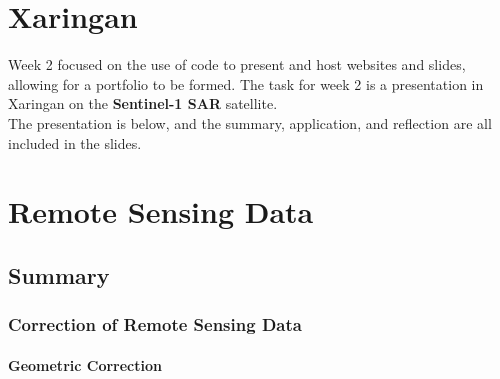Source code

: \documentclass[
  letterpaper,
]{scrbook}
\begin{document}

\chapter{Xaringan}\label{xaringan}

Week 2 focused on the use of code to present and host websites and
slides, allowing for a portfolio to be formed. The task for week 2 is a
presentation in Xaringan on the \textbf{Sentinel-1 SAR} satellite.\\
The presentation is below, and the summary, application, and reflection
are all included in the slides.


\chapter{Remote Sensing Data}\label{remote-sensing-data}

\section{Summary}\label{summary-1}

\subsection{Correction of Remote Sensing
Data}\label{correction-of-remote-sensing-data}

\subsubsection{Geometric Correction}\label{geometric-correction}
\end{document}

=== ASSIGNMENT ===
Go through the listing above, and whenever a line holds the word "Data", copy it.

=== ANSWER SPACE ===
\chapter{Remote Sensing Data}\label{remote-sensing-data}
Data}\label{correction-of-remote-sensing-data}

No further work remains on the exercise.